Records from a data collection
***

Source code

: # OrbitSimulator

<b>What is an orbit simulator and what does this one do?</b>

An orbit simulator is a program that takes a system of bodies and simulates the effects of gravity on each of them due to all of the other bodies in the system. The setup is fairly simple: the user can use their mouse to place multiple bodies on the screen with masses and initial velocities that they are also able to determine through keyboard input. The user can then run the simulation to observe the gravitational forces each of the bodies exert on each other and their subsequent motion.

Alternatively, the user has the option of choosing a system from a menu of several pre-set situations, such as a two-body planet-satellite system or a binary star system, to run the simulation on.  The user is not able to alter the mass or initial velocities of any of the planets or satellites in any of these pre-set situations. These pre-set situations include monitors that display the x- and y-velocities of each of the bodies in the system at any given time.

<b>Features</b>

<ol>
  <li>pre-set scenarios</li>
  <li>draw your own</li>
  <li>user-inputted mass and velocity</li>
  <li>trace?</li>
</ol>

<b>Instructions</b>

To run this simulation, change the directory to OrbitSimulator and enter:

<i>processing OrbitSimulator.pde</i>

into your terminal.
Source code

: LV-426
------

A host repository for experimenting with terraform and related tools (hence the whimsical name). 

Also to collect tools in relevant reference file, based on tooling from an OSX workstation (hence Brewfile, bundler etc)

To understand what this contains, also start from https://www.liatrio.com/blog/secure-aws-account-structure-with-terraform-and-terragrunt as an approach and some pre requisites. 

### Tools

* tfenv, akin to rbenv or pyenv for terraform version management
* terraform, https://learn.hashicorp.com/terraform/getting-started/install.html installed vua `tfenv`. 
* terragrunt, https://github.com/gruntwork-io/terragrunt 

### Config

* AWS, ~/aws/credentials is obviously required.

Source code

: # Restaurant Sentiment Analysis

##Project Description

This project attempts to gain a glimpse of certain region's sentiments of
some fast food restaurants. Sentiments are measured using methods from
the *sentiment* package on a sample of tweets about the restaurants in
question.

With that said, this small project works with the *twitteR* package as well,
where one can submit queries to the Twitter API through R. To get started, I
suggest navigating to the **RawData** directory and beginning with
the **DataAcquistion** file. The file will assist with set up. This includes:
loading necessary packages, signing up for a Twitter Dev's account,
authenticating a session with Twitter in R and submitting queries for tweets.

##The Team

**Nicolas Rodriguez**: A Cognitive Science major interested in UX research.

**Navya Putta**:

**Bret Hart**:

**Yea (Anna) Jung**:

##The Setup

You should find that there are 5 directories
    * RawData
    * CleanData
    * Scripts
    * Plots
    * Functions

***

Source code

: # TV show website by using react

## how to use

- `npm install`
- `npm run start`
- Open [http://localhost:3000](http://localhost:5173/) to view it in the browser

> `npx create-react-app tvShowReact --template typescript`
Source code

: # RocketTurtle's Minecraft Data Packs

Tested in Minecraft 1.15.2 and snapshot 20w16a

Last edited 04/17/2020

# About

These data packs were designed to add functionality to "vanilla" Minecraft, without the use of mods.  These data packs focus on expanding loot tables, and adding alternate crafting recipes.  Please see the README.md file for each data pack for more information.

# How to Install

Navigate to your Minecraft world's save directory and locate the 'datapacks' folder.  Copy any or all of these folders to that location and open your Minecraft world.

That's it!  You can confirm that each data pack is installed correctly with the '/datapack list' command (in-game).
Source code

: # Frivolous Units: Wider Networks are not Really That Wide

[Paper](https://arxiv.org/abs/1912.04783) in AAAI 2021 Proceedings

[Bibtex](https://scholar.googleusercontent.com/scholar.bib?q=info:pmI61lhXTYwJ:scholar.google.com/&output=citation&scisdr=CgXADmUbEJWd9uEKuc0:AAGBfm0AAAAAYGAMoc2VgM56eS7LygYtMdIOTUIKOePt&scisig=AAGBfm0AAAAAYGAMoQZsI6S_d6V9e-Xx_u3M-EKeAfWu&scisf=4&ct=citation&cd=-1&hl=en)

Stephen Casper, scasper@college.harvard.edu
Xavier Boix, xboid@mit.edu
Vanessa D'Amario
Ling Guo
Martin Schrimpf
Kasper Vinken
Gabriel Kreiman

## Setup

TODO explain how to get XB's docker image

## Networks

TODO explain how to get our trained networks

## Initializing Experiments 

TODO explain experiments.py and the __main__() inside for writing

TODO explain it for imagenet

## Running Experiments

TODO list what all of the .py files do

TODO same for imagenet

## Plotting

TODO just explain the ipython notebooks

***

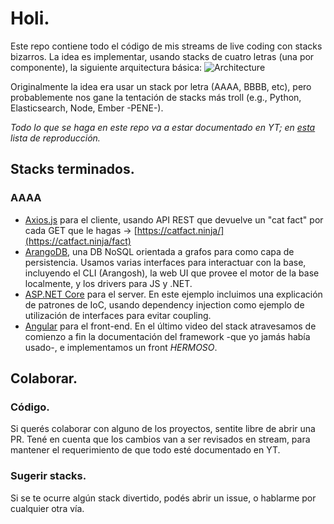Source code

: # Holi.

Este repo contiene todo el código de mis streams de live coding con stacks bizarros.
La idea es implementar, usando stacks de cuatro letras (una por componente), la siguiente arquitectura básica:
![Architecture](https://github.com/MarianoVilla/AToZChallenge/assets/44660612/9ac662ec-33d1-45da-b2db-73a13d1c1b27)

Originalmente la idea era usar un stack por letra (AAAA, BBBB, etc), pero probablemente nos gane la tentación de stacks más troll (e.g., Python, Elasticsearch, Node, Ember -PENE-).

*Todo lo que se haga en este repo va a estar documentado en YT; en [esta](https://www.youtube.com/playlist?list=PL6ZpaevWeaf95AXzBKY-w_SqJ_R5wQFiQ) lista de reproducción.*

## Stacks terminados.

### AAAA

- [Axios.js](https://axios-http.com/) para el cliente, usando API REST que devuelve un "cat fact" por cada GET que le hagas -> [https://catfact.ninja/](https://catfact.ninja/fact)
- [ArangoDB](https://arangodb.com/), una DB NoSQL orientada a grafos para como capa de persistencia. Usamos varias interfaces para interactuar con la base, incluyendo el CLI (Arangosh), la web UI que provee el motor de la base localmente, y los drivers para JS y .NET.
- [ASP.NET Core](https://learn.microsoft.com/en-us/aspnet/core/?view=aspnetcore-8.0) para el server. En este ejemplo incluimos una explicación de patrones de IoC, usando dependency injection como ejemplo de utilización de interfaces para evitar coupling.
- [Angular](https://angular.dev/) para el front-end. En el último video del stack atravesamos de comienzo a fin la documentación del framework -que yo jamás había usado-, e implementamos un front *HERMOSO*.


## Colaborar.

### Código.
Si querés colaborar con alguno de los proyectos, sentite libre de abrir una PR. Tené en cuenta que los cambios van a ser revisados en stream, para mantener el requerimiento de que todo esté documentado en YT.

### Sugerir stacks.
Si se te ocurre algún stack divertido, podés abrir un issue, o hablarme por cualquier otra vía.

***

▶ [Problem to work on]: Which lines above run from the one containing "## how to use" down to the one containing "Gabriel Kreiman"? Repeat exactly those, both ends included, and nothing else.

▶ [Solution to the exercise]:
## how to use

- `npm install`
- `npm run start`
- Open [http://localhost:3000](http://localhost:5173/) to view it in the browser

> `npx create-react-app tvShowReact --template typescript`
Source code

: # RocketTurtle's Minecraft Data Packs

Tested in Minecraft 1.15.2 and snapshot 20w16a

Last edited 04/17/2020

# About

These data packs were designed to add functionality to "vanilla" Minecraft, without the use of mods.  These data packs focus on expanding loot tables, and adding alternate crafting recipes.  Please see the README.md file for each data pack for more information.

# How to Install

Navigate to your Minecraft world's save directory and locate the 'datapacks' folder.  Copy any or all of these folders to that location and open your Minecraft world.

That's it!  You can confirm that each data pack is installed correctly with the '/datapack list' command (in-game).
Source code

: # Frivolous Units: Wider Networks are not Really That Wide

[Paper](https://arxiv.org/abs/1912.04783) in AAAI 2021 Proceedings

[Bibtex](https://scholar.googleusercontent.com/scholar.bib?q=info:pmI61lhXTYwJ:scholar.google.com/&output=citation&scisdr=CgXADmUbEJWd9uEKuc0:AAGBfm0AAAAAYGAMoc2VgM56eS7LygYtMdIOTUIKOePt&scisig=AAGBfm0AAAAAYGAMoQZsI6S_d6V9e-Xx_u3M-EKeAfWu&scisf=4&ct=citation&cd=-1&hl=en)

Stephen Casper, scasper@college.harvard.edu
Xavier Boix, xboid@mit.edu
Vanessa D'Amario
Ling Guo
Martin Schrimpf
Kasper Vinken
Gabriel Kreiman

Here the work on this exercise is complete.